-------- Data supplied --------

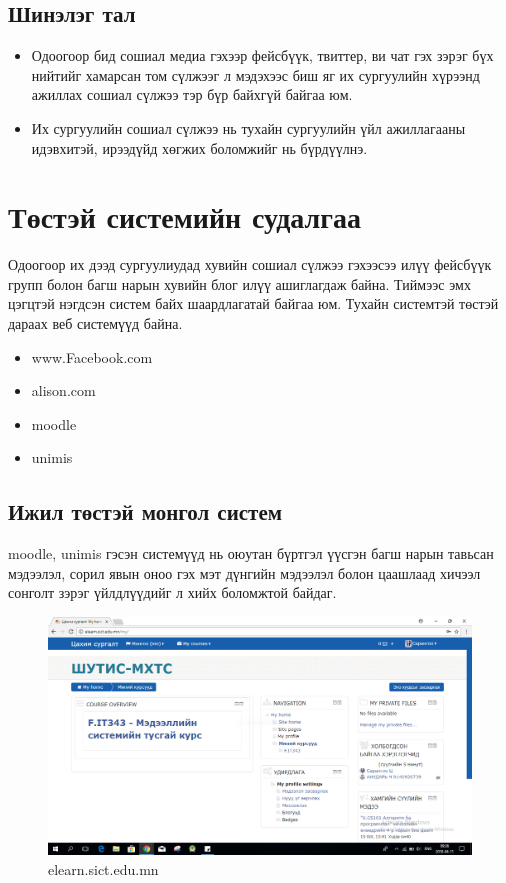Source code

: \subsection{Шинэлэг тал}
\begin{itemize}
	\item Одоогоор бид сошиал медиа гэхээр фейсбүүк, твиттер, ви чат гэх зэрэг бүх нийтийг хамарсан том сүлжээг л мэдэхээс биш яг их сургуулийн хүрээнд ажиллах сошиал сүлжээ тэр бүр байхгүй байгаа юм.
	\item Их сургуулийн сошиал сүлжээ нь тухайн сургуулийн үйл ажиллагааны идэвхитэй, ирээдүйд хөгжих боломжийг нь бүрдүүлнэ.
\end{itemize}

\newpage
\section{Төстэй системийн судалгаа}
\hspace{1cm}Одоогоор их дээд сургуулиудад хувийн сошиал сүлжээ гэхээсээ илүү фейсбүүк групп болон багш нарын хувийн блог илүү ашиглагдаж байна. Тиймээс эмх цэгцтэй нэгдсэн систем байх шаардлагатай байгаа юм. Тухайн системтэй төстэй дараах веб системүүд байна. 
\begin{itemize}
	\item www.Facebook.com
	\item alison.com
	\item moodle
	\item unimis 
	
\end{itemize}
\subsection{Ижил төстэй монгол систем}
\hspace{1cm}moodle, unimis гэсэн системүүд нь оюутан бүртгэл үүсгэн багш нарын тавьсан мэдээлэл, сорил явын оноо гэх мэт дүнгийн мэдээлэл болон цаашлаад хичээл сонголт зэрэг үйлдлүүдийг л хийх боломжтой байдаг. 

\begin{figure}[htbp]
	\centering
	\includegraphics[scale=0.4]{Chart/Capture2}
	\caption[Мүүдл систем]{elearn.sict.edu.mn}
	\label{fig:Capture2}
\end{figure}

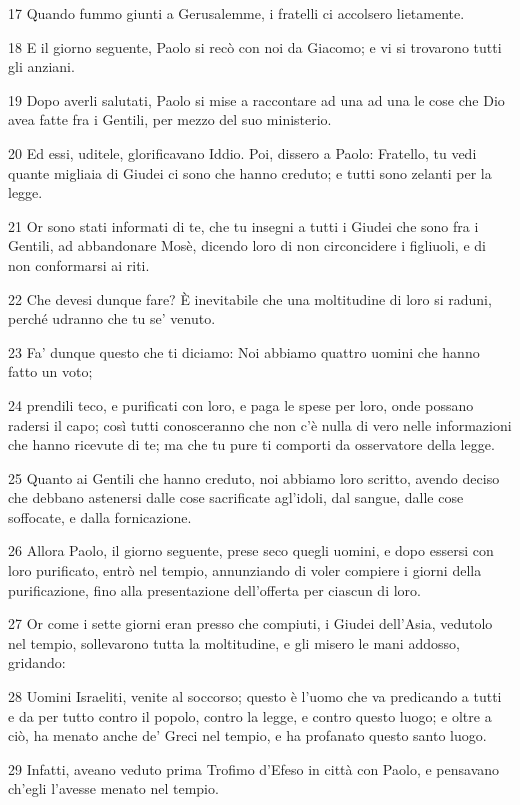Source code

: \par 17 Quando fummo giunti a Gerusalemme, i fratelli ci accolsero lietamente.
\par 18 E il giorno seguente, Paolo si recò con noi da Giacomo; e vi si trovarono tutti gli anziani.
\par 19 Dopo averli salutati, Paolo si mise a raccontare ad una ad una le cose che Dio avea fatte fra i Gentili, per mezzo del suo ministerio.
\par 20 Ed essi, uditele, glorificavano Iddio. Poi, dissero a Paolo: Fratello, tu vedi quante migliaia di Giudei ci sono che hanno creduto; e tutti sono zelanti per la legge.
\par 21 Or sono stati informati di te, che tu insegni a tutti i Giudei che sono fra i Gentili, ad abbandonare Mosè, dicendo loro di non circoncidere i figliuoli, e di non conformarsi ai riti.
\par 22 Che devesi dunque fare? È inevitabile che una moltitudine di loro si raduni, perché udranno che tu se' venuto.
\par 23 Fa' dunque questo che ti diciamo: Noi abbiamo quattro uomini che hanno fatto un voto;
\par 24 prendili teco, e purificati con loro, e paga le spese per loro, onde possano radersi il capo; così tutti conosceranno che non c'è nulla di vero nelle informazioni che hanno ricevute di te; ma che tu pure ti comporti da osservatore della legge.
\par 25 Quanto ai Gentili che hanno creduto, noi abbiamo loro scritto, avendo deciso che debbano astenersi dalle cose sacrificate agl'idoli, dal sangue, dalle cose soffocate, e dalla fornicazione.
\par 26 Allora Paolo, il giorno seguente, prese seco quegli uomini, e dopo essersi con loro purificato, entrò nel tempio, annunziando di voler compiere i giorni della purificazione, fino alla presentazione dell'offerta per ciascun di loro.
\par 27 Or come i sette giorni eran presso che compiuti, i Giudei dell'Asia, vedutolo nel tempio, sollevarono tutta la moltitudine, e gli misero le mani addosso, gridando:
\par 28 Uomini Israeliti, venite al soccorso; questo è l'uomo che va predicando a tutti e da per tutto contro il popolo, contro la legge, e contro questo luogo; e oltre a ciò, ha menato anche de' Greci nel tempio, e ha profanato questo santo luogo.
\par 29 Infatti, aveano veduto prima Trofimo d'Efeso in città con Paolo, e pensavano ch'egli l'avesse menato nel tempio.
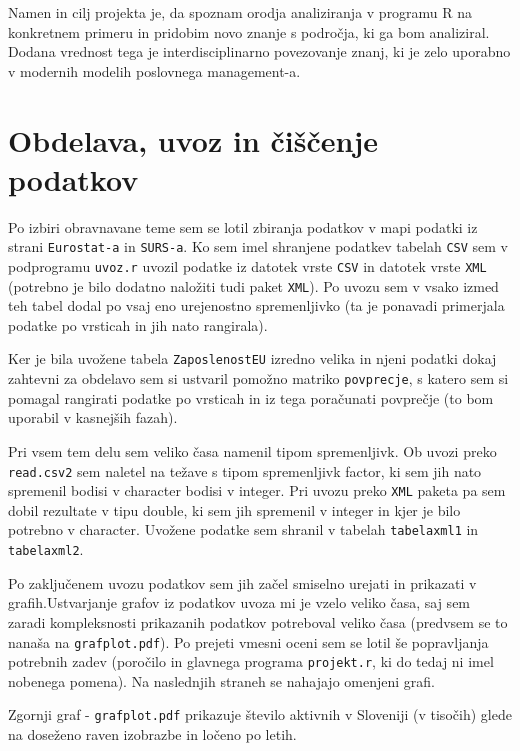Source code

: \documentclass[11pt,a4paper]{article}
\begin{document}
Namen in cilj projekta je, da spoznam orodja analiziranja v programu R na konkretnem primeru in pridobim novo znanje s področja, ki ga bom analiziral. Dodana vrednost tega je interdisciplinarno povezovanje znanj, ki je zelo uporabno v modernih modelih poslovnega management-a. 
\pagebreak
\section{Obdelava, uvoz in čiščenje podatkov}

Po izbiri obravnavane teme sem se lotil zbiranja podatkov v mapi podatki iz strani \verb|Eurostat-a| in \verb|SURS-a|. Ko sem imel shranjene podatkev tabelah \verb|CSV| sem v podprogramu \verb|uvoz.r| uvozil podatke iz datotek vrste \verb|CSV| in datotek vrste \verb|XML| (potrebno je bilo dodatno naložiti tudi paket \verb|XML|). Po uvozu sem v vsako izmed teh tabel dodal po vsaj eno urejenostno spremenljivko (ta je ponavadi primerjala podatke po vrsticah in jih nato rangirala). 

Ker je bila uvožene tabela \verb|ZaposlenostEU| izredno velika in njeni podatki dokaj zahtevni za obdelavo sem si ustvaril pomožno matriko \verb|povprecje|, s katero sem si pomagal rangirati podatke po vrsticah in iz tega poračunati povprečje (to bom uporabil v kasnejših fazah). 

Pri vsem tem delu sem veliko časa namenil tipom spremenljivk. Ob uvozi preko \verb|read.csv2| sem naletel na težave s tipom spremenljivk factor, ki sem jih nato spremenil bodisi v character bodisi v integer. Pri uvozu preko \verb|XML| paketa pa sem dobil rezultate v tipu double, ki sem jih spremenil v integer in kjer je bilo potrebno v character. Uvožene podatke sem shranil v tabelah \verb|tabelaxml1| in \verb|tabelaxml2|. 

Po zaključenem uvozu podatkov sem jih začel smiselno urejati in prikazati v grafih.Ustvarjanje grafov iz podatkov uvoza mi je vzelo veliko časa, saj sem zaradi kompleksnosti prikazanih podatkov potreboval veliko časa (pred\-vsem se to nanaša na \verb|grafplot.pdf|). Po prejeti vmesni oceni sem se lotil še popravljanja potrebnih zadev (poročilo in glavnega programa \verb|projekt.r|, ki do tedaj ni imel nobenega pomena). Na naslednjih straneh se nahajajo omenjeni grafi. 


Zgornji graf - \verb|grafplot.pdf| prikazuje šte\-vilo aktivnih v Sloveniji (v tisočih) glede na doseženo raven izobrazbe in ločeno po letih. 
\end{document}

--------

■ **What you should do**
Return all lines of the data in which the string "subsection" appears.

■ **Result below**
: \subsection{Шинэлэг тал}
\subsection{Ижил төстэй монгол систем}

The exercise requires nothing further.